= DIRECTIONS =
For this exercise, write out each entry below exactly, omitting the images.
────
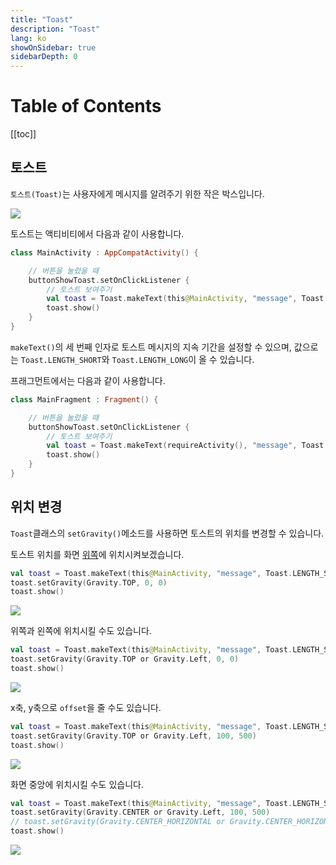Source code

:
 ```yaml
---
title: "Toast"
description: "Toast"
lang: ko
showOnSidebar: true
sidebarDepth: 0
---
```


# Table of Contents

[[toc]]

## 토스트
`토스트(Toast)`는 사용자에게 메시지를 알려주기 위한 작은 박스입니다.

![](./190503_toast/1.png)

토스트는 액티비티에서 다음과 같이 사용합니다.
``` kotlin MainActivity.kt
class MainActivity : AppCompatActivity() {

    // 버튼을 눌렀을 때
    buttonShowToast.setOnClickListener {
        // 토스트 보여주기
        val toast = Toast.makeText(this@MainActivity, "message", Toast.LENGTH_SHORT)
        toast.show()
    }
}
```

`makeText()`의 세 번째 인자로 토스트 메시지의 지속 기간을 설정할 수 있으며, 값으로는 `Toast.LENGTH_SHORT`와 `Toast.LENGTH_LONG`이 올 수 있습니다.

프래그먼트에서는 다음과 같이 사용합니다.
``` kotlin MainFragment.kt
class MainFragment : Fragment() {

    // 버튼을 눌렀을 때
    buttonShowToast.setOnClickListener {
        // 토스트 보여주기
        val toast = Toast.makeText(requireActivity(), "message", Toast.LENGTH_SHORT)
        toast.show()
    }
}
```

## 위치 변경
`Toast`클래스의 `setGravity()`메소드를 사용하면 토스트의 위치를 변경할 수 있습니다. 

토스트 위치를 화면 <u>위쪽</u>에 위치시켜보겠습니다.
``` kotlin
val toast = Toast.makeText(this@MainActivity, "message", Toast.LENGTH_SHORT)
toast.setGravity(Gravity.TOP, 0, 0)
toast.show()
```

![](./190503_toast/2.png)

위쪽과 왼쪽에 위치시킬 수도 있습니다.
``` kotlin
val toast = Toast.makeText(this@MainActivity, "message", Toast.LENGTH_SHORT)
toast.setGravity(Gravity.TOP or Gravity.Left, 0, 0)
toast.show()
```

![](./190503_toast/3.png)

x축, y축으로 `offset`을 줄 수도 있습니다.
``` kotlin
val toast = Toast.makeText(this@MainActivity, "message", Toast.LENGTH_SHORT)
toast.setGravity(Gravity.TOP or Gravity.Left, 100, 500)
toast.show()
```

![](./190503_toast/4.png)

화면 중앙에 위치시킬 수도 있습니다.
``` kotlin
val toast = Toast.makeText(this@MainActivity, "message", Toast.LENGTH_SHORT)
toast.setGravity(Gravity.CENTER or Gravity.Left, 100, 500)
// toast.setGravity(Gravity.CENTER_HORIZONTAL or Gravity.CENTER_HORIZONTAL, 0, 0)
toast.show()
```

![](./190503_toast/5.png)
────
= RESPONSE BELOW =
Source code

:
 ```yaml
---
title: "Toast"
description: "Toast"
lang: ko
showOnSidebar: true
sidebarDepth: 0
---
```


# Table of Contents

[[toc]]

## 토스트
`토스트(Toast)`는 사용자에게 메시지를 알려주기 위한 작은 박스입니다.

![](./190503_toast/1.png)

토스트는 액티비티에서 다음과 같이 사용합니다.
``` kotlin MainActivity.kt
class MainActivity : AppCompatActivity() {

    // 버튼을 눌렀을 때
    buttonShowToast.setOnClickListener {
        // 토스트 보여주기
        val toast = Toast.makeText(this@MainActivity, "message", Toast.LENGTH_SHORT)
        toast.show()
    }
}
```

`makeText()`의 세 번째 인자로 토스트 메시지의 지속 기간을 설정할 수 있으며, 값으로는 `Toast.LENGTH_SHORT`와 `Toast.LENGTH_LONG`이 올 수 있습니다.

프래그먼트에서는 다음과 같이 사용합니다.
``` kotlin MainFragment.kt
class MainFragment : Fragment() {

    // 버튼을 눌렀을 때
    buttonShowToast.setOnClickListener {
        // 토스트 보여주기
        val toast = Toast.makeText(requireActivity(), "message", Toast.LENGTH_SHORT)
        toast.show()
    }
}
```

## 위치 변경
`Toast`클래스의 `setGravity()`메소드를 사용하면 토스트의 위치를 변경할 수 있습니다. 

토스트 위치를 화면 <u>위쪽</u>에 위치시켜보겠습니다.
``` kotlin
val toast = Toast.makeText(this@MainActivity, "message", Toast.LENGTH_SHORT)
toast.setGravity(Gravity.TOP, 0, 0)
toast.show()
```

![](./190503_toast/2.png)

위쪽과 왼쪽에 위치시킬 수도 있습니다.
``` kotlin
val toast = Toast.makeText(this@MainActivity, "message", Toast.LENGTH_SHORT)
toast.setGravity(Gravity.TOP or Gravity.Left, 0, 0)
toast.show()
```

![](./190503_toast/3.png)

x축, y축으로 `offset`을 줄 수도 있습니다.
``` kotlin
val toast = Toast.makeText(this@MainActivity, "message", Toast.LENGTH_SHORT)
toast.setGravity(Gravity.TOP or Gravity.Left, 100, 500)
toast.show()
```

![](./190503_toast/4.png)

화면 중앙에 위치시킬 수도 있습니다.
``` kotlin
val toast = Toast.makeText(this@MainActivity, "message", Toast.LENGTH_SHORT)
toast.setGravity(Gravity.CENTER or Gravity.Left, 100, 500)
// toast.setGravity(Gravity.CENTER_HORIZONTAL or Gravity.CENTER_HORIZONTAL, 0, 0)
toast.show()
```

![](./190503_toast/5.png)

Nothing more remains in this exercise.